Items from a data source

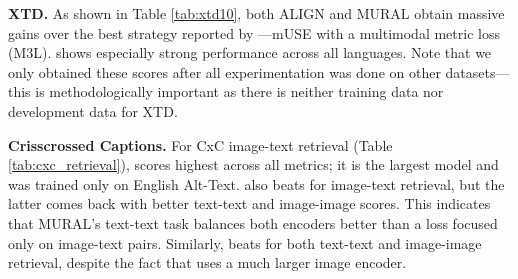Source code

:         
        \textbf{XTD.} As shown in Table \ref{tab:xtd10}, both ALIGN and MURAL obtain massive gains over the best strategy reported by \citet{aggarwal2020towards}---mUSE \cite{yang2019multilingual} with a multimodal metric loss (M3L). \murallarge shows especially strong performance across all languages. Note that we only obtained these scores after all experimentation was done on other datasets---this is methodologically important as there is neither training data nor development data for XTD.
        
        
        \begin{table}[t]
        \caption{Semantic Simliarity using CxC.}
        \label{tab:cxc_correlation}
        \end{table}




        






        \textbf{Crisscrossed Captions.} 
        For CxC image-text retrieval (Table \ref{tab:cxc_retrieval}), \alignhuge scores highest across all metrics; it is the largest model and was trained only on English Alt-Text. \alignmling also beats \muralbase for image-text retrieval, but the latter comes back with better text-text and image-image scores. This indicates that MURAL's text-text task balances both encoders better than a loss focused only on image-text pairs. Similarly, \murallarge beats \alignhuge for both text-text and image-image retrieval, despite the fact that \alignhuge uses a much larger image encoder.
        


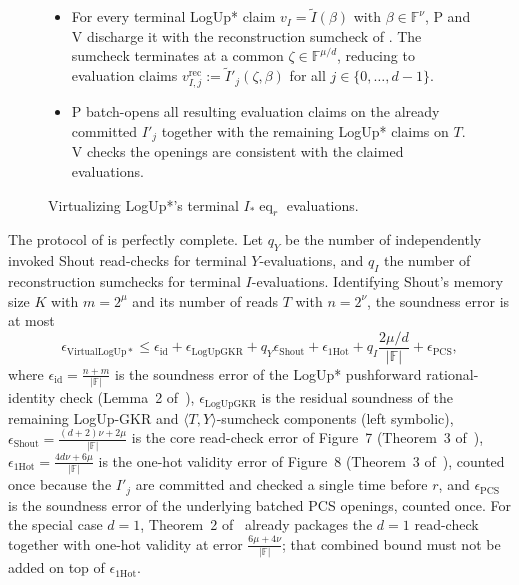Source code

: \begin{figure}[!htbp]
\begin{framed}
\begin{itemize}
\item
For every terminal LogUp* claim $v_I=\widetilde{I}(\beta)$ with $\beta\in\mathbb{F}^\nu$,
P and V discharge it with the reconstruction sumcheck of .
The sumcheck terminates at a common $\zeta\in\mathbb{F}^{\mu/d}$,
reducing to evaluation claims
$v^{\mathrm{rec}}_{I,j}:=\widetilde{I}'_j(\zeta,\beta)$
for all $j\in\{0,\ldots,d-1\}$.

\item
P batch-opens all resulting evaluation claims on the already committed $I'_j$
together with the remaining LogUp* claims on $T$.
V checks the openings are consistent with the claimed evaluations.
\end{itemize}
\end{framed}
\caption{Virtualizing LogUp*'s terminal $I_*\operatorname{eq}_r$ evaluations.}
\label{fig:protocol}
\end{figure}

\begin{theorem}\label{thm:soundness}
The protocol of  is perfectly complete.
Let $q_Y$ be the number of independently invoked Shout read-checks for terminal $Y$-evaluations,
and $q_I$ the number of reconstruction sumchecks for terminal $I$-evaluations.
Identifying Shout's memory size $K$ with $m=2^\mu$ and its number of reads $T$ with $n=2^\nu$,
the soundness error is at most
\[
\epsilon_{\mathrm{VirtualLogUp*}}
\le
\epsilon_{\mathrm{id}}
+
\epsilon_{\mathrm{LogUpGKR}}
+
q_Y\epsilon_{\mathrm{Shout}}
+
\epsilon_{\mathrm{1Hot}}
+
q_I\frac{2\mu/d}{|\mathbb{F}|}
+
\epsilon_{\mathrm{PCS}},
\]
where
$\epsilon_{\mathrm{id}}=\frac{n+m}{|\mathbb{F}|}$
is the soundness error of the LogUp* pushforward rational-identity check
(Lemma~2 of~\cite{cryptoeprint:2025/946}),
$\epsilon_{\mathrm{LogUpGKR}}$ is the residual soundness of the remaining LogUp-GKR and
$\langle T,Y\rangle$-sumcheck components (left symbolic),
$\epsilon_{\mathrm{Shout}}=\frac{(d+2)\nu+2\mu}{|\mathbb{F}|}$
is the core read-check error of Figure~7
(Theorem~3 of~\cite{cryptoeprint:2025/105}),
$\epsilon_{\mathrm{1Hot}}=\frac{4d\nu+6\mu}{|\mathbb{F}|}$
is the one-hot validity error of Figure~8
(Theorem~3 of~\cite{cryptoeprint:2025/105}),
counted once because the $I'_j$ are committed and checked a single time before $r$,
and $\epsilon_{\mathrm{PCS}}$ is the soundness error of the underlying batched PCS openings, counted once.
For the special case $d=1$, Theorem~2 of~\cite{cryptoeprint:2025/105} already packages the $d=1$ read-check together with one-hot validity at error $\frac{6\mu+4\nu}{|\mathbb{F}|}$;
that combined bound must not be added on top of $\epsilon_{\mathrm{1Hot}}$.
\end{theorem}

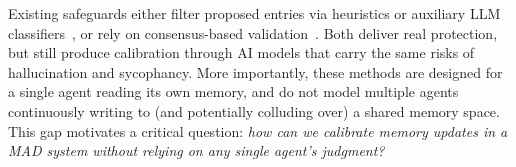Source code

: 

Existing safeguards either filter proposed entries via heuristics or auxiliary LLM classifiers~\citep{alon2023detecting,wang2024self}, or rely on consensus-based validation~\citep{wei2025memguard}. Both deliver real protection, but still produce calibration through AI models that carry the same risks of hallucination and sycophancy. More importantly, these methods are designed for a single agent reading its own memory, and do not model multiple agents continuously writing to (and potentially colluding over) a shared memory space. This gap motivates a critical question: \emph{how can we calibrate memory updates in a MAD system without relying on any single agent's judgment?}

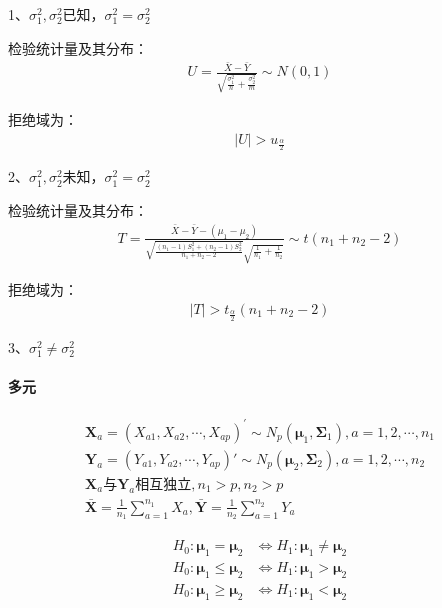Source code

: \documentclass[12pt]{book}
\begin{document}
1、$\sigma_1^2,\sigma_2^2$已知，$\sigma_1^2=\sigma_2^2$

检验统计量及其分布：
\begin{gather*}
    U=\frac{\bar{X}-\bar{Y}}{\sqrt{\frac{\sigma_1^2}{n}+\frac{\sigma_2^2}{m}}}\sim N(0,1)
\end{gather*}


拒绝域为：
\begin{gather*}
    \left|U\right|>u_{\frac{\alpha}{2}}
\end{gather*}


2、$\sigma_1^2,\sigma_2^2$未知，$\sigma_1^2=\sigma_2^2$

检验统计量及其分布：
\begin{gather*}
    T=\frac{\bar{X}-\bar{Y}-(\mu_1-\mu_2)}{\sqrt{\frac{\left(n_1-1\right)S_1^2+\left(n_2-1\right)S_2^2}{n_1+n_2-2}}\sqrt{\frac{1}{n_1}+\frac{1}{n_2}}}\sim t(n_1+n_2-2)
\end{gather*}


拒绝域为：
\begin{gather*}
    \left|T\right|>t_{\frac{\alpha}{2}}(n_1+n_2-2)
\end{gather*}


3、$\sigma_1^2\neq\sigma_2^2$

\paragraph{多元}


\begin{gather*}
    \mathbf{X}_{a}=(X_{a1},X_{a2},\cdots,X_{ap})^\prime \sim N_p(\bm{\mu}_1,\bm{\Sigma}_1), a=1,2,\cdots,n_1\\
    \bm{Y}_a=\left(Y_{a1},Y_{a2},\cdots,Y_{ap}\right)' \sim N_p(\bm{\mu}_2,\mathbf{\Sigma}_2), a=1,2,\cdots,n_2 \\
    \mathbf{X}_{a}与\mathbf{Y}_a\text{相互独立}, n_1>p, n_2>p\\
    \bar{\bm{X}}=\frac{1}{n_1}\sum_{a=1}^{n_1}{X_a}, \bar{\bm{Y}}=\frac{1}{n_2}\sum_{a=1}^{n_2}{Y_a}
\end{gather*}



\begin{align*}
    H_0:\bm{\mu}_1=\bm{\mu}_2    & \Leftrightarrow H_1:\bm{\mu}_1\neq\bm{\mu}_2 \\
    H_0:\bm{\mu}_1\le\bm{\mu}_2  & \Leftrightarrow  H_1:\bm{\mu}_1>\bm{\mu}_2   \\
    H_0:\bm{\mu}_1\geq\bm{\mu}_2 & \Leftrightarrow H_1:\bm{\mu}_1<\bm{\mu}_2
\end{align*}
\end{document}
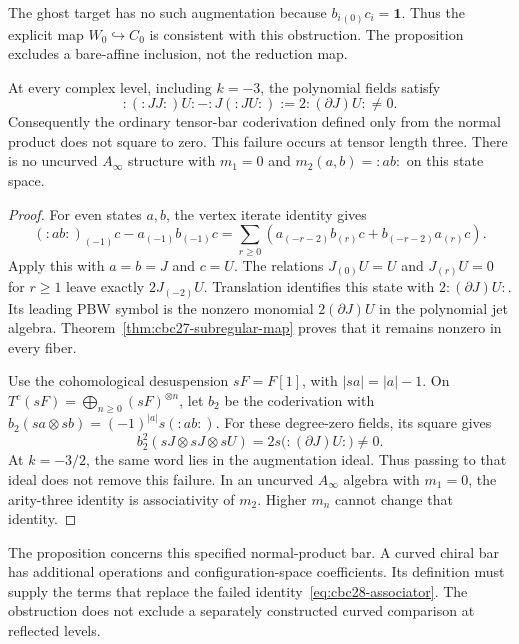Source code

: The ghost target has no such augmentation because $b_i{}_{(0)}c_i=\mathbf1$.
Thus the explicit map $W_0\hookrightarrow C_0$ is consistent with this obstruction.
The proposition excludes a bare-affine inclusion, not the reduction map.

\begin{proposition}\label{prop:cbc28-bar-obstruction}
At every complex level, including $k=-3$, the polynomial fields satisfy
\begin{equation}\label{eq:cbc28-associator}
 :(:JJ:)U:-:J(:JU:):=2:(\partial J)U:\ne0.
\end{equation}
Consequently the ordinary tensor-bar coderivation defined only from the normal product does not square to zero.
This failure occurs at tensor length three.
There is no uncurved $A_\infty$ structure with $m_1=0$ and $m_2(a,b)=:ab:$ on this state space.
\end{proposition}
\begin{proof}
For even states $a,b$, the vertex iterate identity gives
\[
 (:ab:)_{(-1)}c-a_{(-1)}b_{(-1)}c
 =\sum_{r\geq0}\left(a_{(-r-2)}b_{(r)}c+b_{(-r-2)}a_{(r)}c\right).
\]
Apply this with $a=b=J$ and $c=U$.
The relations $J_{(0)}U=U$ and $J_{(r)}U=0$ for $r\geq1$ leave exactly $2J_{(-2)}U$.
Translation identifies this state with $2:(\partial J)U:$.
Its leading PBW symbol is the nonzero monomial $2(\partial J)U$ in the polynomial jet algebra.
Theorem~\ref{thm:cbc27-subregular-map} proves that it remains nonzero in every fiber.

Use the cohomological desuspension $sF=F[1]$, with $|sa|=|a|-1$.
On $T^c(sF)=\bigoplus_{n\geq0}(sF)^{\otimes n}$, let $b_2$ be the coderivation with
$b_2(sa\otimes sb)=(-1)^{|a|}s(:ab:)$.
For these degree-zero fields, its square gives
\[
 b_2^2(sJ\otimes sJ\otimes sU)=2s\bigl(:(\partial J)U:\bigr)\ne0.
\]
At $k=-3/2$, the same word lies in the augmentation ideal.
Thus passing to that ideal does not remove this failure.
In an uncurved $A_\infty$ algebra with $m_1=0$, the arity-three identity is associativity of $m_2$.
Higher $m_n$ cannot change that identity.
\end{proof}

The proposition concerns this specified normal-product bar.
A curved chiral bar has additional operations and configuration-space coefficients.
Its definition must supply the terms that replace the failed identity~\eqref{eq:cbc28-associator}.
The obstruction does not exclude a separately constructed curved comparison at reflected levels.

DIRECTIONS FOR THIS TASK
Which lines above hold the string "terminal"? Please copy all of them.

ANSWER SPACE
For every terminal LogUp* claim $v_I=\widetilde{I}(\beta)$ with $\beta\in\mathbb{F}^\nu$,
\caption{Virtualizing LogUp*'s terminal $I_*\operatorname{eq}_r$ evaluations.}
Let $q_Y$ be the number of independently invoked Shout read-checks for terminal $Y$-evaluations,
and $q_I$ the number of reconstruction sumchecks for terminal $I$-evaluations.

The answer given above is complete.